▸ **PROMPT**: If a picture appears among the records, leave it out and set down everything else exactly as it stands.

= = = = =

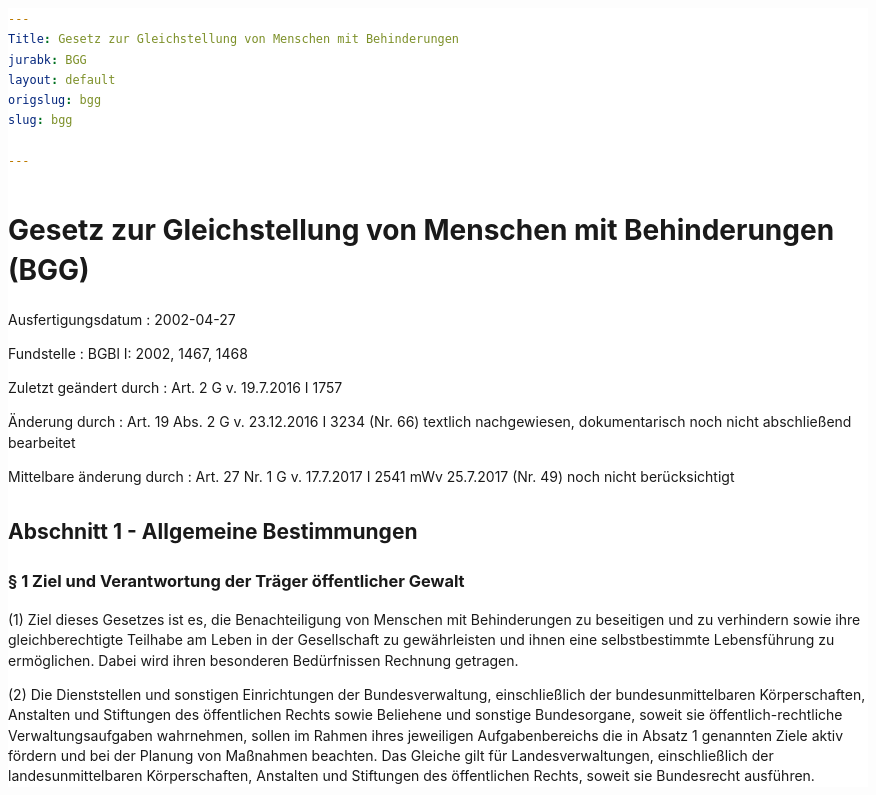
 ```yaml
---
Title: Gesetz zur Gleichstellung von Menschen mit Behinderungen
jurabk: BGG
layout: default
origslug: bgg
slug: bgg

---
```


# Gesetz zur Gleichstellung von Menschen mit Behinderungen (BGG)

Ausfertigungsdatum
:   2002-04-27

Fundstelle
:   BGBl I: 2002, 1467, 1468

Zuletzt geändert durch
:   Art. 2 G v. 19.7.2016 I 1757

Änderung durch
:   Art. 19 Abs. 2 G v. 23.12.2016 I 3234 (Nr. 66) textlich nachgewiesen, dokumentarisch noch nicht abschließend bearbeitet

Mittelbare änderung durch
:   Art. 27 Nr. 1 G v. 17.7.2017 I 2541 mWv 25.7.2017 (Nr. 49) noch nicht berücksichtigt


## Abschnitt 1 - Allgemeine Bestimmungen



### § 1 Ziel und Verantwortung der Träger öffentlicher Gewalt

(1) Ziel dieses Gesetzes ist es, die Benachteiligung von Menschen mit
Behinderungen zu beseitigen und zu verhindern sowie ihre
gleichberechtigte Teilhabe am Leben in der Gesellschaft zu
gewährleisten und ihnen eine selbstbestimmte Lebensführung zu
ermöglichen. Dabei wird ihren besonderen Bedürfnissen Rechnung
getragen.

(2) Die Dienststellen und sonstigen Einrichtungen der
Bundesverwaltung, einschließlich der bundesunmittelbaren
Körperschaften, Anstalten und Stiftungen des öffentlichen Rechts sowie
Beliehene und sonstige Bundesorgane, soweit sie öffentlich-rechtliche
Verwaltungsaufgaben wahrnehmen, sollen im Rahmen ihres jeweiligen
Aufgabenbereichs die in Absatz 1 genannten Ziele aktiv fördern und bei
der Planung von Maßnahmen beachten. Das Gleiche gilt für
Landesverwaltungen, einschließlich der landesunmittelbaren
Körperschaften, Anstalten und Stiftungen des öffentlichen Rechts,
soweit sie Bundesrecht ausführen.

= = = = =

▸ **RESPONSE AREA**:
 ```yaml
---
Title: Gesetz zur Gleichstellung von Menschen mit Behinderungen
jurabk: BGG
layout: default
origslug: bgg
slug: bgg

---
```


# Gesetz zur Gleichstellung von Menschen mit Behinderungen (BGG)

Ausfertigungsdatum
:   2002-04-27

Fundstelle
:   BGBl I: 2002, 1467, 1468

Zuletzt geändert durch
:   Art. 2 G v. 19.7.2016 I 1757

Änderung durch
:   Art. 19 Abs. 2 G v. 23.12.2016 I 3234 (Nr. 66) textlich nachgewiesen, dokumentarisch noch nicht abschließend bearbeitet

Mittelbare änderung durch
:   Art. 27 Nr. 1 G v. 17.7.2017 I 2541 mWv 25.7.2017 (Nr. 49) noch nicht berücksichtigt


## Abschnitt 1 - Allgemeine Bestimmungen



### § 1 Ziel und Verantwortung der Träger öffentlicher Gewalt

(1) Ziel dieses Gesetzes ist es, die Benachteiligung von Menschen mit
Behinderungen zu beseitigen und zu verhindern sowie ihre
gleichberechtigte Teilhabe am Leben in der Gesellschaft zu
gewährleisten und ihnen eine selbstbestimmte Lebensführung zu
ermöglichen. Dabei wird ihren besonderen Bedürfnissen Rechnung
getragen.

(2) Die Dienststellen und sonstigen Einrichtungen der
Bundesverwaltung, einschließlich der bundesunmittelbaren
Körperschaften, Anstalten und Stiftungen des öffentlichen Rechts sowie
Beliehene und sonstige Bundesorgane, soweit sie öffentlich-rechtliche
Verwaltungsaufgaben wahrnehmen, sollen im Rahmen ihres jeweiligen
Aufgabenbereichs die in Absatz 1 genannten Ziele aktiv fördern und bei
der Planung von Maßnahmen beachten. Das Gleiche gilt für
Landesverwaltungen, einschließlich der landesunmittelbaren
Körperschaften, Anstalten und Stiftungen des öffentlichen Rechts,
soweit sie Bundesrecht ausführen.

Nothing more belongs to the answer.